Ready SIM sounds like it offered a very attractive plan. Nice not having to worry about cancelling later (we just had to cancel our Puretalk). And you're right - 1 GB ended up being a lot. I had purposely made sure I got at least 2GB because I had planned to surf online a lot and use social media during our trip and knew we only had access to free wifi in our hotels at night. With Puretalk, I only used 0.5 GB in 2 weeks and had loads left. On top of that, they calculated my minutes by the second so even after calling Otto (Disneyland wait times number) about 10-15 times a day for 5 days, I still had a bunch of minutes left over from my 80 minute allotment.


----------



## Sunshine25

Pure Talk does not ship to Canada


----------



## elaine amj

Sunshine25 said:


> Pure Talk does not ship to Canada



 

you could have it shipped to your hotel if you wanted. Otherwise you'll have to consider other options.


----------



## elaine amj

elaine amj said:


> Reporting back  I ordered a Truphone SIM and it arrived quickly. I activated it when I was in the US but had some trouble - it just wouldn't work as they said it would. I called and talked to a super friendly rep in the Phillipines with perfect English. She tried a couple of things quickly and then said that there were problems with the activation which she promised would be fixed within an hour. She offered to call/email me the moment it was fixed. I was leaving the US at that time and told her I was worried because I wouldn't be able to test the data properly since I would be in Canada ($4.50/MB - ouch!. She immediately offered me a $15 credit (my activation fee) to make up for the trouble (and to pay for my data testing in Canada). Wow.
> 
> As promised, it worked when I got home and I tested it in Canada, paying $4.50/MB. The credit showed up immediately. I was very impressed now.
> 
> Best of all, logging in online displays my detailed bill easily letting me see exactly what I used and when. It promises to show up within an hour (In practice, it showed up almost immediately). Great for monitoring use.
> 
> I was at Universal Studios last weekend and it worked flawlessly. With wifi everywhere I knew I wouldn't use data much but still wanted it available. This is what I used:
> 
> - 1 call (3mins) to Universal dining to make a dining reservation (did not want to fuss with making it online at that time).
> 
> - 1 call to my DH when we split up (9 cents)
> 
> - 1.5 MB to make an Open Table reservation when The Kitchen (at Hard Rock Hotel) said no tables were available for a walkup. I tried doing it with their wifi first but it was horrible there. Irritated, I just switched on my data plan and made the reservation super quickly.
> 
> That's it - everything else was fine with wifi. I spent about 58 cents all weekend.
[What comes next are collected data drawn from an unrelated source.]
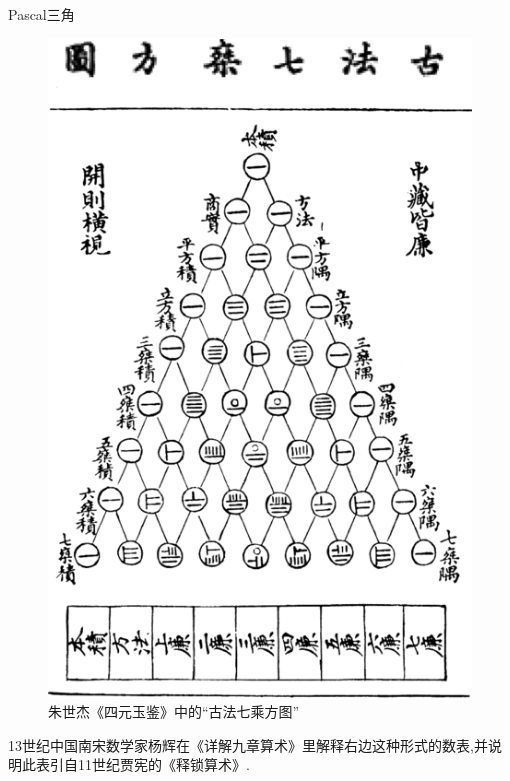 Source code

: \documentclass[10pt,punct]{ctexbeamer}
\begin{document}
\begin{frame}
\begin{center}
\begin{minipage}{0.55\linewidth}
\begin{table}[]
\begin{center}
                \end{center}
                \caption{Pascal三角}
            \end{table}
        \end{minipage}
        \hspace*{25pt}
        \begin{minipage}{0.35\linewidth}
            \begin{figure}
                \centering
                \includegraphics[scale=0.21]{yanghui.png}
                \caption{朱世杰《四元玉鉴》中的“古法七乘方图''}
            \end{figure}
        \end{minipage}
    \end{center}






    13世纪中国南宋数学家杨辉在《详解九章算术》里解释右边这种形式的数表,并说明此表引自11世纪贾宪的《释锁算术》.



\end{frame}
\end{document}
I just got off the phone with Truphone and I had to come back here to comment - I was so pleased.

I managed to brick my iPhone a couple of days ago. I am planning to use an unlocked Blackberry for an upcoming weekend trip to Kentucky. I called and thankfully, there is no charge for them to mail me a replacement SIM (I was fully expecting to pay something). The kicker is, I have no time to pick it up from my US friend's place (where I send all my US mail). I asked, and amazingly, they will mail it to me here in Canada for free!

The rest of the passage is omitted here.